Correct Answer: 54/55

Explanation:


Introduction / Context:
“At least one good” is most efficiently computed via the complement event: “all drawn are bad.” The composition is small, making the computation straightforward with combinations.



Given Data / Assumptions:

  • Total oranges = 12.
  • Bad = 4; Good = 8.
  • Three are drawn uniformly at random without replacement.


Concept / Approach:
P(≥1 good) = 1 − P(all 3 are bad). The “all bad” event exists only if we draw all three from the 4 bad oranges.



Step-by-Step Solution:
Total ways to choose 3 = C(12, 3) = 220.Ways to choose 3 all bad = C(4, 3) = 4.P(all bad) = 4 / 220 = 1 / 55.Therefore P(≥1 good) = 1 − 1/55 = 54/55.

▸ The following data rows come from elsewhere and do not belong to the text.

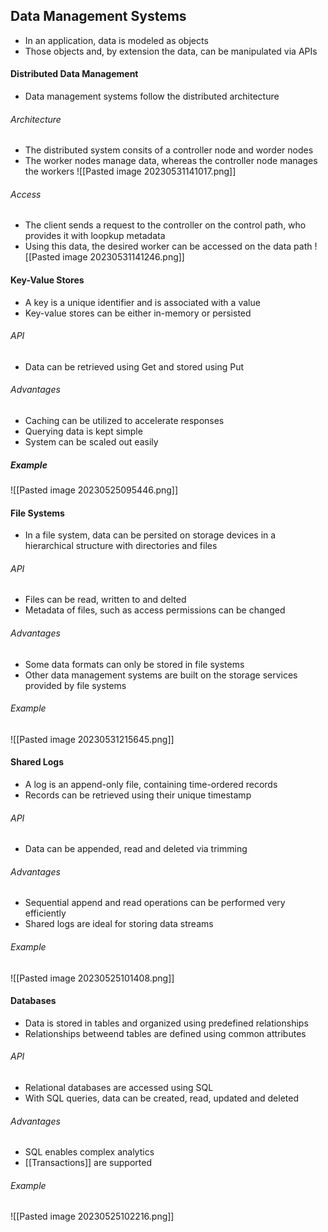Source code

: ## Data Management Systems
- In an application, data is modeled as objects
- Those objects and, by extension the data, can be manipulated via APIs
#### Distributed Data Management
- Data management systems follow the distributed architecture
###### Architecture
- The distributed system consits of a controller node and worder nodes
- The worker nodes manage data, whereas the controller node manages the workers
![[Pasted image 20230531141017.png]]
###### Access
- The client sends a request to the controller on the control path, who provides it with loopkup metadata
- Using this data, the desired worker can be accessed on the data path
![[Pasted image 20230531141246.png]]
#### Key-Value Stores
- A key is a unique identifier and is associated with a value
- Key-value stores can be either in-memory or persisted
###### API
- Data can be retrieved using Get and stored using Put
###### Advantages
- Caching can be utilized to accelerate responses
- Querying data is kept simple
- System can be scaled out easily
##### Example
![[Pasted image 20230525095446.png]]
#### File Systems
- In a file system, data can be persited on storage devices in a hierarchical structure with directories and files
###### API
- Files can be read, written to and delted
- Metadata of files, such as access permissions can be changed
###### Advantages
- Some data formats can only be stored in file systems
- Other data management systems are built on the storage services provided by file systems
###### Example
![[Pasted image 20230531215645.png]]
#### Shared Logs
- A log is an append-only file, containing time-ordered records
- Records can be retrieved using their unique timestamp
###### API
- Data can be appended, read and deleted via trimming
###### Advantages
- Sequential append and read operations can be performed very efficiently
- Shared logs are ideal for storing data streams
###### Example
![[Pasted image 20230525101408.png]]
#### Databases
- Data is stored in tables and organized using predefined relationships
- Relationships betweend tables are defined using common attributes
###### API
- Relational databases are accessed using SQL
- With SQL queries, data can be created, read, updated and deleted
###### Advantages
- SQL enables complex analytics
- [[Transactions]] are supported
###### Example
![[Pasted image 20230525102216.png]]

Verification / Alternative check:
Direct enumeration of mixed cases is longer and error-prone compared to the clean complement method.



Why Other Options Are Wrong:
1/55 is the probability that all three are bad, not “at least one good”; 45/55 and 3/55 are arithmetic mismatches; 53/55 still undercounts.



Common Pitfalls:
Confusing “one-third bad” as 1/3 probability per draw without replacement; combinatorics must reflect finite counts.